[Start of Attachment]

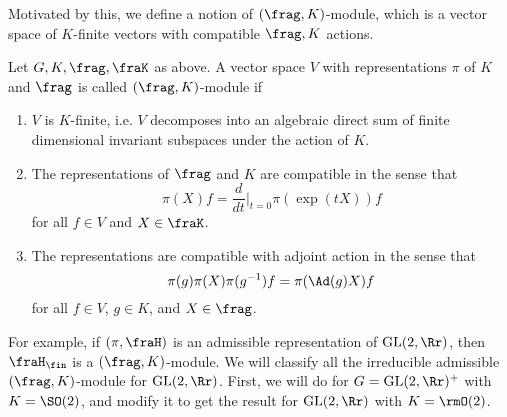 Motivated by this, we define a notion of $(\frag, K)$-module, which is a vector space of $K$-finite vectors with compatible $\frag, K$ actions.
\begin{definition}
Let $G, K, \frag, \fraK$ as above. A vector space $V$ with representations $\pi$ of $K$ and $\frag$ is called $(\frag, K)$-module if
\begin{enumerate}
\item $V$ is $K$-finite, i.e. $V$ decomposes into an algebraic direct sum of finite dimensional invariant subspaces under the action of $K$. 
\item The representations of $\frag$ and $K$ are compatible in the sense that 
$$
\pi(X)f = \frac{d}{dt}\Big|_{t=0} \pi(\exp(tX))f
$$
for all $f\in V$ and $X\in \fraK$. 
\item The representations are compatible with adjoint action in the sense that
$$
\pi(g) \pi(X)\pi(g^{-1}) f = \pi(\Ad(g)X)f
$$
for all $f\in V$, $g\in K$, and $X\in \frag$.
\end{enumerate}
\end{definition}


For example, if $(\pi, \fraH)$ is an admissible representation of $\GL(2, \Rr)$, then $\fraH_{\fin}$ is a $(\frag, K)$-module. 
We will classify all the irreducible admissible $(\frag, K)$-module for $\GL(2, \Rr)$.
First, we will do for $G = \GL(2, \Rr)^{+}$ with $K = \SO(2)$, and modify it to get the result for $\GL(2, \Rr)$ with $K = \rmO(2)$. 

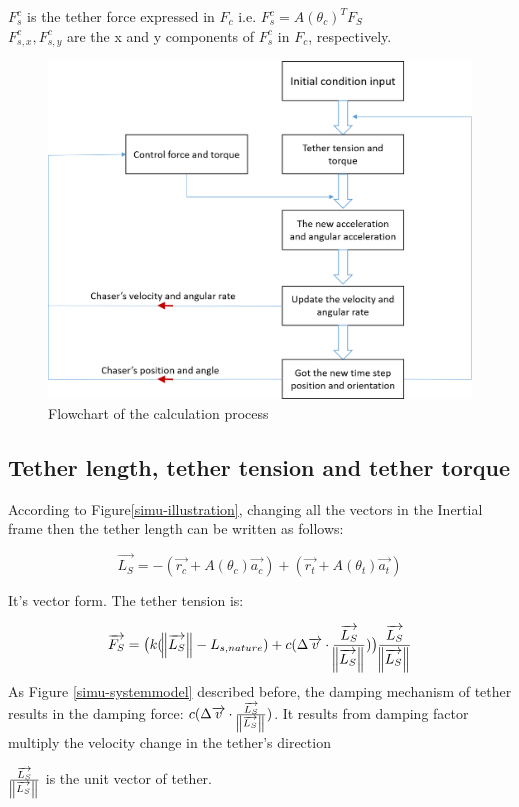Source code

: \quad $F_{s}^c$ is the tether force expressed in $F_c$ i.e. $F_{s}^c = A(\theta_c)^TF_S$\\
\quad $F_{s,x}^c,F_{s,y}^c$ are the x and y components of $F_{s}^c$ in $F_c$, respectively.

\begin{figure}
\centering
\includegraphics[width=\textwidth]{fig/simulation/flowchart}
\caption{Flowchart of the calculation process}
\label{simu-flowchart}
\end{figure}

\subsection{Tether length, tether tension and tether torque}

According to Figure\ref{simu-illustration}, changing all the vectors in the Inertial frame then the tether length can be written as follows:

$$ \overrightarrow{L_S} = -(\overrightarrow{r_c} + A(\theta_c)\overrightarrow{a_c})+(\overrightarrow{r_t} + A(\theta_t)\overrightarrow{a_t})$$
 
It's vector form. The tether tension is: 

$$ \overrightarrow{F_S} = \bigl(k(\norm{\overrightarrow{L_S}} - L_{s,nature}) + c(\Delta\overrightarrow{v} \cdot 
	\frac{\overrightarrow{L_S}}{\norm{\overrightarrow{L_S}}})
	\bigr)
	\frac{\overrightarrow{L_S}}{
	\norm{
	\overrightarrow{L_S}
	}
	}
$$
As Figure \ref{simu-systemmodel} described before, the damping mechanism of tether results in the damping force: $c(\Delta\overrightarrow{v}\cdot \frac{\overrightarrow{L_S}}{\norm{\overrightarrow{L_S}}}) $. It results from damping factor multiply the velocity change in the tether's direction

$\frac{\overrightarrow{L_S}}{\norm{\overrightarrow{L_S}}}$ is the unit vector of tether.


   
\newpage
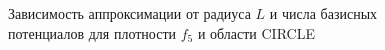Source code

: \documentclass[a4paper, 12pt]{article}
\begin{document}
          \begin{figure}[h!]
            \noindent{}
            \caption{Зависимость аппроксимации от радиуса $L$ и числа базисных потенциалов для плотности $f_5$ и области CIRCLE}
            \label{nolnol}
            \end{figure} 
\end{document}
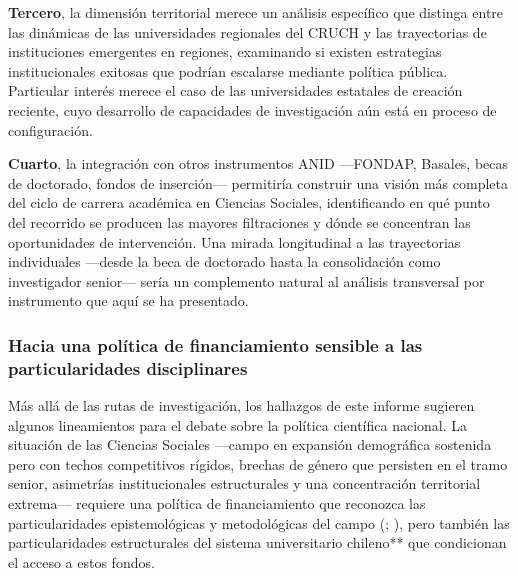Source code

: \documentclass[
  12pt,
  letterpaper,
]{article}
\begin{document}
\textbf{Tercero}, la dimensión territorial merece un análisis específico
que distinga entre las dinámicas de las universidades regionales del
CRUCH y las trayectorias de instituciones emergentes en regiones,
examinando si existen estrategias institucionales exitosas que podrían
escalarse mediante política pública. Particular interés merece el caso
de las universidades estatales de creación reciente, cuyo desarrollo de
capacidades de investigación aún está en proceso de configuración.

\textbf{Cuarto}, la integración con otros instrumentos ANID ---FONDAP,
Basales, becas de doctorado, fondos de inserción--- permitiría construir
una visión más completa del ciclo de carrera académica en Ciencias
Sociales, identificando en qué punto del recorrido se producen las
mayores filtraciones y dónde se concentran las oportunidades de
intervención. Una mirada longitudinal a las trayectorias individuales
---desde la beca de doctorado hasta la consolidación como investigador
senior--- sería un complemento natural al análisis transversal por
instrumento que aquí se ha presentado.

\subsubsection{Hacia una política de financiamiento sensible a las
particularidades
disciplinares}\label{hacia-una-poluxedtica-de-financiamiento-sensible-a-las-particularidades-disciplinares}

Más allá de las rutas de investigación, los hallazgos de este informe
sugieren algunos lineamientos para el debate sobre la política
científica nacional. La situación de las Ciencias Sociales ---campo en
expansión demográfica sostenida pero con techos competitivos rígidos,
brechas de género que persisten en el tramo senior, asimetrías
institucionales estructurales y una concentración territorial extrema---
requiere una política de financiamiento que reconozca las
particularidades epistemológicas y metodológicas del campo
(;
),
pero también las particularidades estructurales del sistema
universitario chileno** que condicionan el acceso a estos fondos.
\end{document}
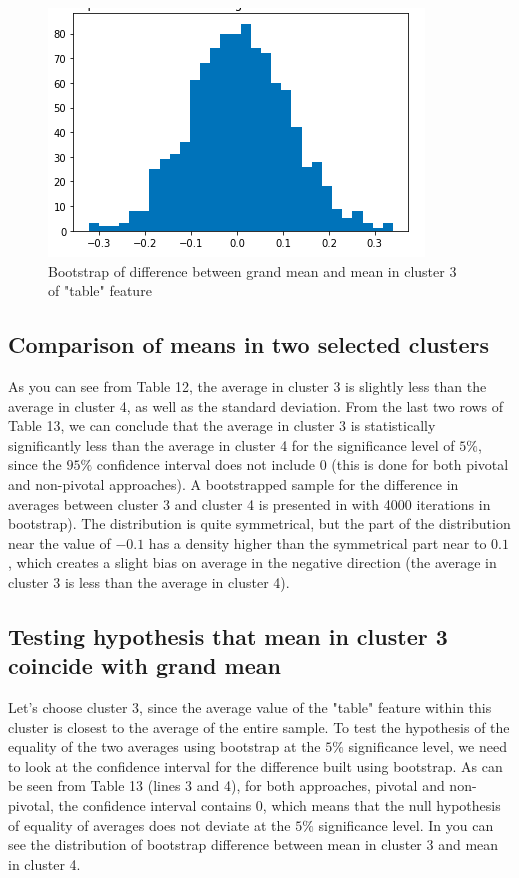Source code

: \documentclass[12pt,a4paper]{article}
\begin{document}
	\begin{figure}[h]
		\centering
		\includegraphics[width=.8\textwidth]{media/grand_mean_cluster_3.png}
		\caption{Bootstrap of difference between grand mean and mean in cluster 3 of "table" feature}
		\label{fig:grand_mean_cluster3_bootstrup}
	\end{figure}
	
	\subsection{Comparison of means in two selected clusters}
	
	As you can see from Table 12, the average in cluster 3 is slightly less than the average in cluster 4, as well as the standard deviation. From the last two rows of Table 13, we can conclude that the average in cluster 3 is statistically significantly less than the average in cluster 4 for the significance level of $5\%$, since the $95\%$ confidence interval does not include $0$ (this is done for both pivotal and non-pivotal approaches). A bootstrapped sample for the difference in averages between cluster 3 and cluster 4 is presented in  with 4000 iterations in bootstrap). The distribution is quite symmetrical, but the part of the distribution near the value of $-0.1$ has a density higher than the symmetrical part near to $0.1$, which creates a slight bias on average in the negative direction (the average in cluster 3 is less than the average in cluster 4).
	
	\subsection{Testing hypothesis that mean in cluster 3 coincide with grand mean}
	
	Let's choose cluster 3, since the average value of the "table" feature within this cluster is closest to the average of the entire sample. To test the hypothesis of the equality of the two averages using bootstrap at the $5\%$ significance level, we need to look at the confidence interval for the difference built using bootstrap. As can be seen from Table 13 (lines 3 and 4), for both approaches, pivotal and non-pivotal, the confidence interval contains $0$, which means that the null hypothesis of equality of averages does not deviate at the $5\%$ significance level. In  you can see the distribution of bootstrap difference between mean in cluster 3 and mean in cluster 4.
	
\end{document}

[End of Attachment]

The answer must be the listing above, restated word for word, with no images in it.

 Motivated by this, we define a notion of $(\frag, K)$-module, which is a vector space of $K$-finite vectors with compatible $\frag, K$ actions.
\begin{definition}
Let $G, K, \frag, \fraK$ as above. A vector space $V$ with representations $\pi$ of $K$ and $\frag$ is called $(\frag, K)$-module if
\begin{enumerate}
\item $V$ is $K$-finite, i.e. $V$ decomposes into an algebraic direct sum of finite dimensional invariant subspaces under the action of $K$. 
\item The representations of $\frag$ and $K$ are compatible in the sense that 
$$
\pi(X)f = \frac{d}{dt}\Big|_{t=0} \pi(\exp(tX))f
$$
for all $f\in V$ and $X\in \fraK$. 
\item The representations are compatible with adjoint action in the sense that
$$
\pi(g) \pi(X)\pi(g^{-1}) f = \pi(\Ad(g)X)f
$$
for all $f\in V$, $g\in K$, and $X\in \frag$.
\end{enumerate}
\end{definition}


For example, if $(\pi, \fraH)$ is an admissible representation of $\GL(2, \Rr)$, then $\fraH_{\fin}$ is a $(\frag, K)$-module. 
We will classify all the irreducible admissible $(\frag, K)$-module for $\GL(2, \Rr)$.
First, we will do for $G = \GL(2, \Rr)^{+}$ with $K = \SO(2)$, and modify it to get the result for $\GL(2, \Rr)$ with $K = \rmO(2)$. 

Source code

: \quad $F_{s}^c$ is the tether force expressed in $F_c$ i.e. $F_{s}^c = A(\theta_c)^TF_S$\\
\quad $F_{s,x}^c,F_{s,y}^c$ are the x and y components of $F_{s}^c$ in $F_c$, respectively.

\begin{figure}
\centering
\includegraphics[width=\textwidth]{fig/simulation/flowchart}
\caption{Flowchart of the calculation process}
\label{simu-flowchart}
\end{figure}

\subsection{Tether length, tether tension and tether torque}

According to Figure\ref{simu-illustration}, changing all the vectors in the Inertial frame then the tether length can be written as follows:

$$ \overrightarrow{L_S} = -(\overrightarrow{r_c} + A(\theta_c)\overrightarrow{a_c})+(\overrightarrow{r_t} + A(\theta_t)\overrightarrow{a_t})$$
 
It's vector form. The tether tension is: 

$$ \overrightarrow{F_S} = \bigl(k(\norm{\overrightarrow{L_S}} - L_{s,nature}) + c(\Delta\overrightarrow{v} \cdot 
	\frac{\overrightarrow{L_S}}{\norm{\overrightarrow{L_S}}})
	\bigr)
	\frac{\overrightarrow{L_S}}{
	\norm{
	\overrightarrow{L_S}
	}
	}
$$
As Figure \ref{simu-systemmodel} described before, the damping mechanism of tether results in the damping force: $c(\Delta\overrightarrow{v}\cdot \frac{\overrightarrow{L_S}}{\norm{\overrightarrow{L_S}}}) $. It results from damping factor multiply the velocity change in the tether's direction

$\frac{\overrightarrow{L_S}}{\norm{\overrightarrow{L_S}}}$ is the unit vector of tether.


   
\newpage
Source code

: \documentclass[a4paper, 12pt]{article}
\begin{document}
          \begin{figure}[h!]
            \noindent{}
            \caption{Зависимость аппроксимации от радиуса $L$ и числа базисных потенциалов для плотности $f_5$ и области CIRCLE}
            \label{nolnol}
            \end{figure} 
\end{document}
Source code

: \documentclass[
  12pt,
  letterpaper,
]{article}
\begin{document}
\textbf{Tercero}, la dimensión territorial merece un análisis específico
que distinga entre las dinámicas de las universidades regionales del
CRUCH y las trayectorias de instituciones emergentes en regiones,
examinando si existen estrategias institucionales exitosas que podrían
escalarse mediante política pública. Particular interés merece el caso
de las universidades estatales de creación reciente, cuyo desarrollo de
capacidades de investigación aún está en proceso de configuración.

\textbf{Cuarto}, la integración con otros instrumentos ANID ---FONDAP,
Basales, becas de doctorado, fondos de inserción--- permitiría construir
una visión más completa del ciclo de carrera académica en Ciencias
Sociales, identificando en qué punto del recorrido se producen las
mayores filtraciones y dónde se concentran las oportunidades de
intervención. Una mirada longitudinal a las trayectorias individuales
---desde la beca de doctorado hasta la consolidación como investigador
senior--- sería un complemento natural al análisis transversal por
instrumento que aquí se ha presentado.

\subsubsection{Hacia una política de financiamiento sensible a las
particularidades
disciplinares}\label{hacia-una-poluxedtica-de-financiamiento-sensible-a-las-particularidades-disciplinares}

Más allá de las rutas de investigación, los hallazgos de este informe
sugieren algunos lineamientos para el debate sobre la política
científica nacional. La situación de las Ciencias Sociales ---campo en
expansión demográfica sostenida pero con techos competitivos rígidos,
brechas de género que persisten en el tramo senior, asimetrías
institucionales estructurales y una concentración territorial extrema---
requiere una política de financiamiento que reconozca las
particularidades epistemológicas y metodológicas del campo
(;
),
pero también las particularidades estructurales del sistema
universitario chileno** que condicionan el acceso a estos fondos.
\end{document}
Source code

: \documentclass[12pt,a4paper]{article}
\begin{document}
	\begin{figure}[h]
		\centering
		\includegraphics[width=.8\textwidth]{media/grand_mean_cluster_3.png}
		\caption{Bootstrap of difference between grand mean and mean in cluster 3 of "table" feature}
		\label{fig:grand_mean_cluster3_bootstrup}
	\end{figure}
	
	\subsection{Comparison of means in two selected clusters}
	
	As you can see from Table 12, the average in cluster 3 is slightly less than the average in cluster 4, as well as the standard deviation. From the last two rows of Table 13, we can conclude that the average in cluster 3 is statistically significantly less than the average in cluster 4 for the significance level of $5\%$, since the $95\%$ confidence interval does not include $0$ (this is done for both pivotal and non-pivotal approaches). A bootstrapped sample for the difference in averages between cluster 3 and cluster 4 is presented in  with 4000 iterations in bootstrap). The distribution is quite symmetrical, but the part of the distribution near the value of $-0.1$ has a density higher than the symmetrical part near to $0.1$, which creates a slight bias on average in the negative direction (the average in cluster 3 is less than the average in cluster 4).
	
	\subsection{Testing hypothesis that mean in cluster 3 coincide with grand mean}
	
	Let's choose cluster 3, since the average value of the "table" feature within this cluster is closest to the average of the entire sample. To test the hypothesis of the equality of the two averages using bootstrap at the $5\%$ significance level, we need to look at the confidence interval for the difference built using bootstrap. As can be seen from Table 13 (lines 3 and 4), for both approaches, pivotal and non-pivotal, the confidence interval contains $0$, which means that the null hypothesis of equality of averages does not deviate at the $5\%$ significance level. In  you can see the distribution of bootstrap difference between mean in cluster 3 and mean in cluster 4.
	
\end{document}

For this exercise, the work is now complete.